Aufenthaltsstatus in der Europäischen Union

Ukrainische Staatsangehörige können mit biometrischem Pass nach EU-Recht für Kurzzeitaufenthalte visumfrei in die EU einreisen. Ukrainische Staatsangehörige mit einem nicht-biometrischen Pass benötigen für die Einreise dem gegenüber grundsätzlich ein Visum.

Wenn Sie bereits in Ländern der Europäischen Union sind, können Sie einen humanitären Aufenthalt erhalten. Es gibt für Sie grundsätzlich auch die Möglichkeit, eine Arbeitserlaubnis zu erhalten. Der Europäische Rat, d.h. die Regierung der Länder der Europäischen Union, haben am 4. März 2022 beschlossen, dass ukrainische Staatsangehörige einen befristeten Aufenthalt erhalten können. Das gilt für alle ukrainischen Staatsangehörigen, die vor dem 24. Februar 2022 in der Ukraine ihren Aufenthalt hatten. Um dies in Anspruch zu nehmen, müssen Sie sich in dem betreffenden Land, am Besten am Ort ihres zukünftigen Aufenthaltsortes, registrieren lassen.

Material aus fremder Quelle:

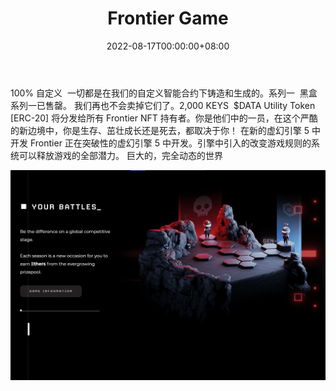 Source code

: ﻿---
title: "Frontier Game"
description: "Frontier 是一款 PvP NFT GameFi_ ⚔️"
date: 2022-08-17T00:00:00+08:00
lastmod: 2022-08-17T00:00:00+08:00
draft: false
authors: ["boogArno"]
featuredImage: "frontier-game.png"
tags: ["NFT Games","Frontier Game"]
categories: ["nfts"]
nfts: ["NFT Games"]
blockchain: "ETH"
website: "https://dappradar.com/"
twitter: "https://twitter.com/missingfrontier"
discord: "https://discord.com/invite/5pdAVEcwac"
telegram: ""
github: ""
youtube: ""
twitch: ""
facebook: ""
instagram: ""
reddit: ""
medium: ""
steam: ""
gitbook: ""
googleplay: ""
appstore: ""
status: "Live"
weight: 
lightgallery: true
toc: true
pinned: false
recommend: false
recommend1: false
---
100% 自定义 ‍‍ ‍一切都是在我们的自定义智能合约下铸造和生成的。系列一 ‍‍ ‍黑盒系列一已售罄。 我们再也不会卖掉它们了。2,000 KEYS ‍ $DATA Utility Token [ERC-20] 将分发给所有 Frontier NFT 持有者。你是他们中的一员，在这个严酷的新边境中，你是生存、茁壮成长还是死去，都取决于你！ 在新的虚幻引擎 5 中开发 Frontier 正在突破性的虚幻引擎 5 中开发。引擎中引入的改变游戏规则的系统可以释放游戏的全部潜力。 巨大的，完全动态的世界

![frontiergame-dapp-games-ethereum-image2_5bef76639b16ee6fc09ed3d154817eb3](frontiergame-dapp-games-ethereum-image2_5bef76639b16ee6fc09ed3d154817eb3.png) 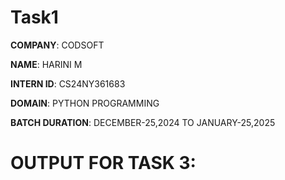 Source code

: # Task1
**COMPANY**: CODSOFT

**NAME**: HARINI M

**INTERN ID**: CS24NY361683

**DOMAIN**: PYTHON PROGRAMMING

**BATCH DURATION**: DECEMBER-25,2024 TO JANUARY-25,2025

# OUTPUT FOR TASK 3:
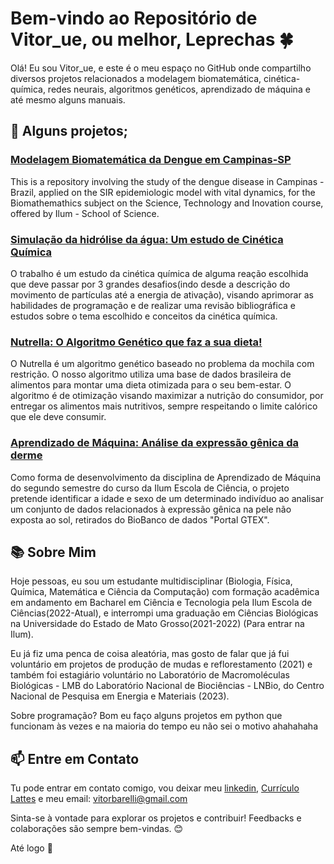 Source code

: # Bem-vindo ao Repositório de Vitor_ue, ou melhor, Leprechas 🍀

Olá! Eu sou Vitor_ue, e este é o meu espaço no GitHub onde compartilho diversos projetos relacionados a modelagem biomatemática, cinética-química, redes neurais, algoritmos genéticos, aprendizado de máquina e até mesmo alguns manuais.

## 🚀 Alguns projetos;

### [Modelagem Biomatemática da Dengue em Campinas-SP](https://github.com/Leprechas/SIR-Model-with-vital-dynamics-applied-on-dengue-epidemiology-in-Campinas-Brazil)
This is a repository involving the study of the dengue disease in Campinas - Brazil, applied on the SIR epidemiologic model with vital dynamics, for the Biomathemathics subject on the Science, Technology and Inovation course, offered by Ilum - School of Science.

### [Simulação da hidrólise da água: Um estudo de Cinética Química](https://github.com/Leprechas/Cinetica-quimica?tab=readme-ov-file#simula%C3%A7%C3%A3o-da-hidr%C3%B3lise-da-%C3%A1gua-um-estudo-de-cin%C3%A9tica-qu%C3%ADmica)
O trabalho é um estudo da cinética química de alguma reação escolhida que deve passar por 3 grandes desafios(indo desde a descrição do movimento de partículas até a energia de ativação), visando aprimorar as habilidades de programação e de realizar uma revisão bibliográfica e estudos sobre o tema escolhido e conceitos da cinética química.

### [Nutrella: O Algoritmo Genético que faz a sua dieta!](https://github.com/Leprechas/Trabalho-RNAG-Nutrella?tab=readme-ov-file#-nutrella-o-algoritmo-gen%C3%A9tico-que-faz-a-sua-dieta-)
O Nutrella é um algoritmo genético baseado no problema da mochila com restrição. O nosso algoritmo utiliza uma base de dados brasileira de alimentos para montar uma dieta otimizada para o seu bem-estar. O algoritmo é de otimização visando maximizar a nutrição do consumidor, por entregar os alimentos mais nutritivos, sempre respeitando o limite calórico que ele deve consumir.

### [Aprendizado de Máquina: Análise da expressão gênica da derme](https://github.com/Leprechas/aprendizado-de-maquina#aprendizado-de-m%C3%A1quina)
Como forma de desenvolvimento da disciplina de Aprendizado de Máquina do segundo semestre do curso da Ilum Escola de Ciência, o projeto pretende identificar a idade e sexo de um determinado indivíduo ao analisar um conjunto de dados relacionados à expressão gênica na pele não exposta ao sol, retirados do BioBanco de dados "Portal GTEX".


## 📚 Sobre Mim

Hoje pessoas, eu sou um estudante multidisciplinar (Biologia, Física, Química, Matemática e Ciência da Computação) com formação acadêmica em andamento em Bacharel em Ciência e Tecnologia pela Ilum Escola de Ciências(2022-Atual), e interrompi uma graduação em Ciências Biológicas na Universidade do Estado de Mato Grosso(2021-2022) (Para entrar na Ilum). 

Eu já fiz uma penca de coisa aleatória, mas gosto de falar que já fui voluntário em projetos de produção de mudas e reflorestamento (2021) e também foi estagiário voluntário no Laboratório de Macromoléculas Biológicas - LMB do Laboratório Nacional de Biociências - LNBio, do Centro Nacional de Pesquisa em Energia e Materiais (2023).

Sobre programação? Bom eu faço alguns projetos em python que funcionam às vezes e na maioria do tempo eu não sei o motivo ahahahaha

## 📫 Entre em Contato

Tu pode entrar em contato comigo, vou deixar meu [linkedin](https://www.linkedin.com/in/vitor-barelli-618889170/), [Currículo Lattes](https://lattes.cnpq.br/7941430598244543) e meu email: vitorbarelli@gmail.com

Sinta-se à vontade para explorar os projetos e contribuir! Feedbacks e colaborações são sempre bem-vindas. 😊

Até logo 👋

Der humanitäre Aufenthalt gilt nur befristet bis 4. März 2025. Eine Grundversorgung wird von den Staaten der Europäischen Union mit Unterstützung vieler Initiativen derzeit sichergestellt.

Eine Asylantragstellung ist derzeit nicht notwendig, kann aber nachgeholt werden. Wir empfehlen, dass Sie so bald wie möglich mit Beratungsstellen für Flüchtlinge in dem jeweiligen Land in Kontakt treten, um sich über weitere Möglichkeiten der Aufnahme zu informieren.

Wenn Sie schon beim Militär waren

Wenn Sie schon beim Militär waren und aufgrund von einer Urlaubsregelung, Behandlung einer Verwundung oder zu einem militärischen Training in die Europäische Union kommen, gelten in der Europäischen Union im Grundsatz auch für Sie die Aufenthaltsbestimmungen für alle ukrainischen Staatsbürger, d.h. auch Sie können ein befristetes humanitäres Visum erhalten. Bislang ist allerdings nicht absehbar, ob dieser Aufenthalt über den 4. März 2025 hinaus verlängert wird.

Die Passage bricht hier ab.